Acute Kidney Injury Flashcards
what is an acute kidney injury
an abrupt (<48 hrs) reduction in kidney function:
- absolute increase in serum creatinine levels by >26
- increase in creatinine by >50%
- reduction in UO
what is stage 1 AKI
increase > 1.5-1.9 x creatinine reference
<0.5ml/kg/hr urine output for >6 hours
what is stage 2 AKI
increase >2-2.9 x reference creatinine
<0.5ml/kg/hr urine output for >12 hours
what is stage 3 AKI
increase >3 x reference creatinine
or increase to >354
or need for RRT
<0.3ml/kg/hr urine output for >24 hours or no urine output for 12 hours
what are some risk factors for AKI
older age chronic kidney disease diabetes cardiac failure liver disease peripheral vascular disease previous AKI
what are the 3 categories of AKI causes
Pre-renal (eg. change on blood volume to kidneys) Renal (structural) Post renal (obstruction)
what is the most common cause of AKI
Pre-renal
what are some pre-renal causes of AKI
Hypovolaemia
- haemorrhage
- volume depletion (burns)
Hypotension
- cardiogenic shock (heart failure)
- distributive shock (sepsis)
Renal hypoperfusion
- NSAIDS
- ACEi/ARBs
- hepatorenal syndrome
what does an untreated prerenal AKI lead to
Acute tubular necrosis
What is a pre-renal AKI
reversible volume depletion leading to oliguria and increased serum creatinine
what are the most common conditions to cause pre-renal AKI
sepsis
severe dehydration
rhabdomyolysis
drug toxicity
treatment for pre-renal AKI
asses hydration
- NEWS
- JVP, capillary refit time, oedema
Fluid challenge for hypovolaemia
-normal saline (0.9% NaCl) bolus then reassessment and repeat if necessary
what is a renal AKI
disease causing inflammation or damage to cells causing an AKI
what are the main types of disease that cause renal AKI
Blood vessel disease
Glomerular disease
Interstitial injury
Tubular injury
what diseases affect the renal blood vessels causing AKI
vasculitis renovascular disease (atherosclerosis in vessels in kidneys)

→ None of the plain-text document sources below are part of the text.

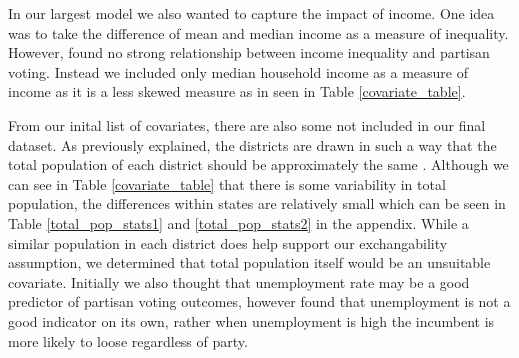 \documentclass[12pt]{article}
\newcommand{\blue}[1]{\textcolor{blue}{#1}}
\begin{document}
In our largest model we also wanted to capture the impact of income. One idea was to take the difference of mean and median income as a measure of inequality. However, \cite{gelman2010income} found no strong relationship between income inequality and partisan voting. Instead we included only median household income as a measure of income as it is a less skewed measure as in seen in Table \ref{covariate_table}.


From our inital list of covariates, there are also some not included in our final dataset. As previously explained, the districts are drawn in such a way that the total population of each district should be approximately the same \parencite{us_elections}. Although we can see in Table \ref{covariate_table} that there is some variability in total population, the differences within states are relatively small which can be seen in Table \ref{total_pop_stats1} and \ref{total_pop_stats2} in the appendix. While a similar population in each district does help support our exchangability assumption, we determined that total population itself would be an unsuitable covariate. Initially we also thought that unemployment rate may be a good predictor of partisan voting outcomes, however \cite{park2020unemployment} found that unemployment is not a good indicator on its own, rather when unemployment is high the incumbent is more likely to loose regardless of party\parencite{park2020unemployment}. 

\end{document}
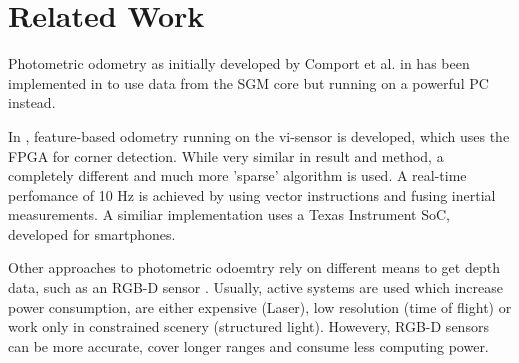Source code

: \section{Related Work}
\label{sec:related_work}

Photometric odometry as initially developed by Comport et al. in
\cite{comport2007odometry} has been implemented in \cite{omaridenseodometry} to
use data from the SGM core but running on a powerful PC instead.

In \cite{marcin2014odometry}, feature-based odometry running on the vi-sensor
is developed, which uses the FPGA for corner detection. While very similar in
result and method, a completely different and much more 'sparse' algorithm is
used. A real-time perfomance of 10 Hz is achieved by using vector instructions
and fusing inertial measurements.  A similiar implementation
\cite{goldberg2011stereo} uses a Texas Instrument SoC, developed for
smartphones.

Other approaches to photometric odoemtry rely on different means to get depth
data, such as an RGB-D sensor \cite{kerl2013robust}. Usually, active systems
are used which increase power consumption, are either expensive (Laser), low
resolution (time of flight) or work only in constrained scenery (structured
light). Howevery, RGB-D sensors can be more accurate, cover longer ranges and
consume less computing power.
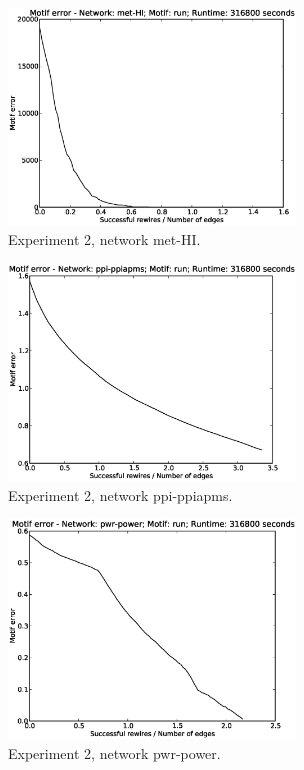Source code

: \begin{figure}[p]
\centering
\includegraphics[width=3in]{Figures/motif_error-met-HI-run.eps}
\caption{Experiment 2, network met-HI.}
\label{fig:exp2-met-HI-run}
\end{figure}

\begin{figure}[p]
\centering
\includegraphics[width=3in]{Figures/motif_error-ppi-ppiapms-run.eps}
\caption{Experiment 2, network ppi-ppiapms.}
\label{fig:exp2-ppi-ppiapms-run}
\end{figure}

\begin{figure}[p]
\centering
\includegraphics[width=3in]{Figures/motif_error-pwr-power-run.eps}
\caption{Experiment 2, network pwr-power.}
\label{fig:exp2-pwr-power-run}
\end{figure}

what glomerular diseases cause renal AKI
glomerulonephritis
what interstitial injuries cause renal AKI
Drugs - penicillin, NSAIS, PPIs
Infection - TB
Systemic disease (sarcoidosis)
what tubular injuries cause renal AKI
ischaemia (prolonged renal hyper perfusion)
drugs (gentamicin)
contrast
rhabdomyolisis
what are the sings/symptoms of renal AKI
anorexia weight loss fatigue lethargy nausea and vomiting itch, pericarditis (uraemic symptoms) fluid overload (oedema, SOB) oliguria
what clues in the history suggest a renal AKI
rash (lupus or vasculitis) sore throat joint pain (lupus) haemoptysis drug history recent contrast scans blood results (suggestive of vasculitis)

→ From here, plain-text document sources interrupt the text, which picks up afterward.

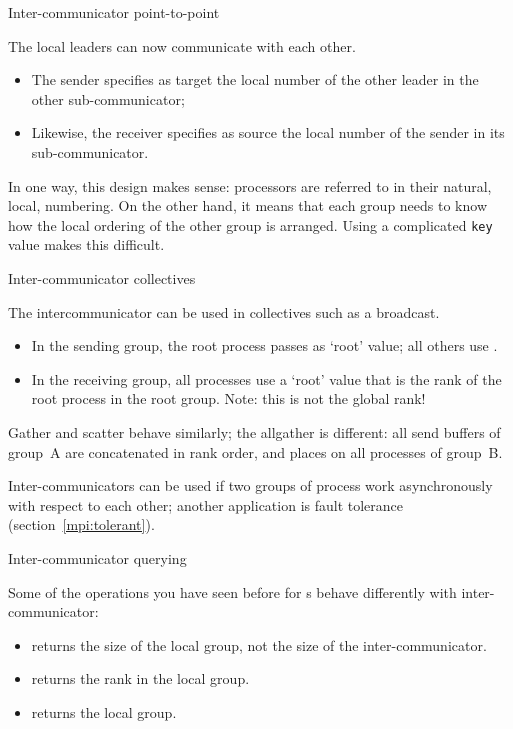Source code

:  {Inter-communicator point-to-point}

The local leaders can now communicate with each other.
\begin{itemize}
\item The sender specifies as target the local number of the other
  leader in the other sub-communicator;
\item Likewise, the receiver specifies as source the local number of
  the sender in its sub-communicator.
\end{itemize}
In one way, this design makes sense: processors are referred to in
their natural, local, numbering.
On the other hand, it means that each group needs to know how the
local ordering of the other group is arranged. Using a complicated
\lstinline{key} value makes this difficult.


 {Inter-communicator collectives}

The intercommunicator can be used in collectives such as
a broadcast.

\begin{itemize}
\item In the sending group, the root process passes  as
  `root' value; all others use .
\item In the receiving group, all processes use a `root' value that is the
  rank of the root process in the root group. Note: this is not the
  global rank!
\end{itemize}
Gather and scatter behave similarly; the allgather is different: all
send buffers of group~A are concatenated in rank order, and places on
all processes of group~B.

Inter-communicators can be used if two groups of process work
asynchronously with respect to each other; another application is
fault tolerance (section~\ref{mpi:tolerant}).


 {Inter-communicator querying}

Some of the operations you have seen before for
s behave differently with inter-communicator:
\begin{itemize}
\item {} returns the size of the local
  group, not the size of the inter-communicator.
\item {} returns the rank in the local
  group.
\item {} returns the local group.
\end{itemize}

what type of AKI is it if there is protein and blood in the urine
renal cause of AKI
how long after a contrast scan does contrast nephropathy occur
within 72 hours
what does eosinophilia suggest
eosinophilic granulomatosis with polyangitis
what should you be worried about if patient has come in after lying for a v long time
rhabdomyolysis
what investigations are done for renal AKI
Us&Es FBC and coagulation screen Urinalysis USS Immunology Protein electrophoresis
treatment for general AKI
establish good perfusion pressure (fluid resuscitate and then vasopressors if needed)

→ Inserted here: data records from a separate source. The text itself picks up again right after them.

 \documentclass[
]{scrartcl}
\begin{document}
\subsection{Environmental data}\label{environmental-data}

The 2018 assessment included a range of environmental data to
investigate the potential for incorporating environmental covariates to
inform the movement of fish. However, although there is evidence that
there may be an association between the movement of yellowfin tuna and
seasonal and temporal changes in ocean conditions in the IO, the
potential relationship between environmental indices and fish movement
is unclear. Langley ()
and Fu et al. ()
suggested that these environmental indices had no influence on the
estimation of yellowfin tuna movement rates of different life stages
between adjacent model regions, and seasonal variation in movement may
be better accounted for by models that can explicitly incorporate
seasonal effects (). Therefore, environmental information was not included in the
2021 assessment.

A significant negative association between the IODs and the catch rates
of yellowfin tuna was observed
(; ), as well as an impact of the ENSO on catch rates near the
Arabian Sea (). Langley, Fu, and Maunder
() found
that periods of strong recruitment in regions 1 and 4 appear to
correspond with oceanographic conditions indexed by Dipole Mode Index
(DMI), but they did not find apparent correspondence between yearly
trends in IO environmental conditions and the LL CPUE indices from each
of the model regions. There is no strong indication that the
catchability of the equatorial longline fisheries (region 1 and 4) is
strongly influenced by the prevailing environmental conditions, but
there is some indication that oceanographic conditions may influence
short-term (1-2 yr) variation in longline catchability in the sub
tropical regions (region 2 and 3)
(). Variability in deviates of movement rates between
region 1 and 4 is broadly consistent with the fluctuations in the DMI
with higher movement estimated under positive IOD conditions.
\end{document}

treat underlying causes (antibiotics if sepsis)
stop nephrotoxins
dialysis if patient remains anuric and uraemia
what are some life threatening complications of AKI
hyperkalaemia
fluid overload
severe acidosis
ureic pericardial effusion
severe uraemia
what is a post renal AKI
AKI due to obstruction of urine flow leading to back pressure (hydronephrosis) and therefore loss of concentrating ability of the kidneys
what are some causes of post renal AKI
stone
cancers
strictures
extrinsic pressure
what is the treatment for post renal AKI
relieve obstruction
- catheter
- nephrostomy
refer to urology if ureteric stenting required
what is hyperkalaemia
life threatening condition of too much K in the blood
associated with cardiac arrhythmia
what are the ranges for normal - life threatening hyperkalaemia
normal - 3.5-5
hyperkalaemia >5.5
life threatening hyperkalaemia >6.5
how do you treat hyperkalaemia
- Cardiac monitor and IV access
- Protect myocardium (calcium gluconate)
- Move K+ back into cells (insulin with 50ml dextrose, salbutamol nebs)
- Prevent absorption from GI tract (calcium resonium)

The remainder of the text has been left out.